● DIRECTIONS: Look through the data below for the line with "- quickstart.md uses" and the line with "correct hook structure.", then output those two and all lines in between, exactly as written.

━━ DATASET EXTRACT ━━

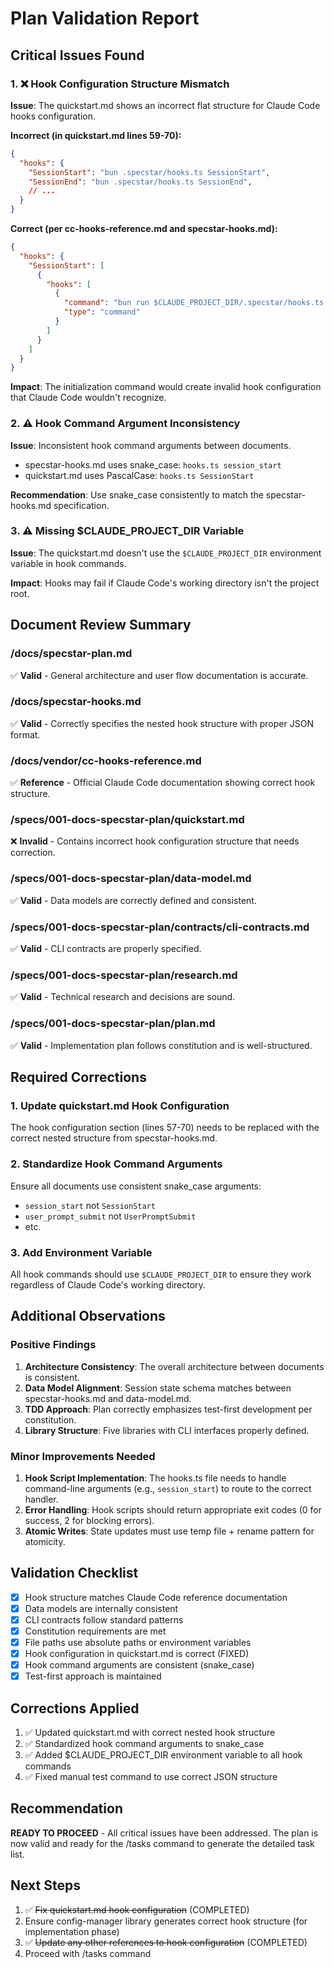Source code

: # Plan Validation Report

## Critical Issues Found

### 1. ❌ Hook Configuration Structure Mismatch

**Issue**: The quickstart.md shows an incorrect flat structure for Claude Code hooks configuration.

**Incorrect (in quickstart.md lines 59-70):**
```json
{
  "hooks": {
    "SessionStart": "bun .specstar/hooks.ts SessionStart",
    "SessionEnd": "bun .specstar/hooks.ts SessionEnd",
    // ...
  }
}
```

**Correct (per cc-hooks-reference.md and specstar-hooks.md):**
```json
{
  "hooks": {
    "SessionStart": [
      {
        "hooks": [
          {
            "command": "bun run $CLAUDE_PROJECT_DIR/.specstar/hooks.ts session_start",
            "type": "command"
          }
        ]
      }
    ]
  }
}
```

**Impact**: The initialization command would create invalid hook configuration that Claude Code wouldn't recognize.

### 2. ⚠️ Hook Command Argument Inconsistency

**Issue**: Inconsistent hook command arguments between documents.

- specstar-hooks.md uses snake_case: `hooks.ts session_start`
- quickstart.md uses PascalCase: `hooks.ts SessionStart`

**Recommendation**: Use snake_case consistently to match the specstar-hooks.md specification.

### 3. ⚠️ Missing $CLAUDE_PROJECT_DIR Variable

**Issue**: The quickstart.md doesn't use the `$CLAUDE_PROJECT_DIR` environment variable in hook commands.

**Impact**: Hooks may fail if Claude Code's working directory isn't the project root.

## Document Review Summary

### /docs/specstar-plan.md
✅ **Valid** - General architecture and user flow documentation is accurate.

### /docs/specstar-hooks.md  
✅ **Valid** - Correctly specifies the nested hook structure with proper JSON format.

### /docs/vendor/cc-hooks-reference.md
✅ **Reference** - Official Claude Code documentation showing correct hook structure.

### /specs/001-docs-specstar-plan/quickstart.md
❌ **Invalid** - Contains incorrect hook configuration structure that needs correction.

### /specs/001-docs-specstar-plan/data-model.md
✅ **Valid** - Data models are correctly defined and consistent.

### /specs/001-docs-specstar-plan/contracts/cli-contracts.md
✅ **Valid** - CLI contracts are properly specified.

### /specs/001-docs-specstar-plan/research.md
✅ **Valid** - Technical research and decisions are sound.

### /specs/001-docs-specstar-plan/plan.md
✅ **Valid** - Implementation plan follows constitution and is well-structured.

## Required Corrections

### 1. Update quickstart.md Hook Configuration

The hook configuration section (lines 57-70) needs to be replaced with the correct nested structure from specstar-hooks.md.

### 2. Standardize Hook Command Arguments

Ensure all documents use consistent snake_case arguments:
- `session_start` not `SessionStart`
- `user_prompt_submit` not `UserPromptSubmit`
- etc.

### 3. Add Environment Variable

All hook commands should use `$CLAUDE_PROJECT_DIR` to ensure they work regardless of Claude Code's working directory.

## Additional Observations

### Positive Findings

1. **Architecture Consistency**: The overall architecture between documents is consistent.
2. **Data Model Alignment**: Session state schema matches between specstar-hooks.md and data-model.md.
3. **TDD Approach**: Plan correctly emphasizes test-first development per constitution.
4. **Library Structure**: Five libraries with CLI interfaces properly defined.

### Minor Improvements Needed

1. **Hook Script Implementation**: The hooks.ts file needs to handle command-line arguments (e.g., `session_start`) to route to the correct handler.
2. **Error Handling**: Hook scripts should return appropriate exit codes (0 for success, 2 for blocking errors).
3. **Atomic Writes**: State updates must use temp file + rename pattern for atomicity.

## Validation Checklist

- [x] Hook structure matches Claude Code reference documentation
- [x] Data models are internally consistent
- [x] CLI contracts follow standard patterns
- [x] Constitution requirements are met
- [x] File paths use absolute paths or environment variables
- [x] Hook configuration in quickstart.md is correct (FIXED)
- [x] Hook command arguments are consistent (snake_case)
- [x] Test-first approach is maintained

## Corrections Applied

1. ✅ Updated quickstart.md with correct nested hook structure
2. ✅ Standardized hook command arguments to snake_case
3. ✅ Added $CLAUDE_PROJECT_DIR environment variable to all hook commands
4. ✅ Fixed manual test command to use correct JSON structure

## Recommendation

**READY TO PROCEED** - All critical issues have been addressed. The plan is now valid and ready for the /tasks command to generate the detailed task list.

## Next Steps

1. ✅ ~~Fix quickstart.md hook configuration~~ (COMPLETED)
2. Ensure config-manager library generates correct hook structure (for implementation phase)
3. ✅ ~~Update any other references to hook configuration~~ (COMPLETED)
4. Proceed with /tasks command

━━━

● TASK ANSWER:
- quickstart.md uses PascalCase: `hooks.ts SessionStart`

**Recommendation**: Use snake_case consistently to match the specstar-hooks.md specification.

### 3. ⚠️ Missing $CLAUDE_PROJECT_DIR Variable

**Issue**: The quickstart.md doesn't use the `$CLAUDE_PROJECT_DIR` environment variable in hook commands.

**Impact**: Hooks may fail if Claude Code's working directory isn't the project root.

## Document Review Summary

### /docs/specstar-plan.md
✅ **Valid** - General architecture and user flow documentation is accurate.

### /docs/specstar-hooks.md  
✅ **Valid** - Correctly specifies the nested hook structure with proper JSON format.

### /docs/vendor/cc-hooks-reference.md
✅ **Reference** - Official Claude Code documentation showing correct hook structure.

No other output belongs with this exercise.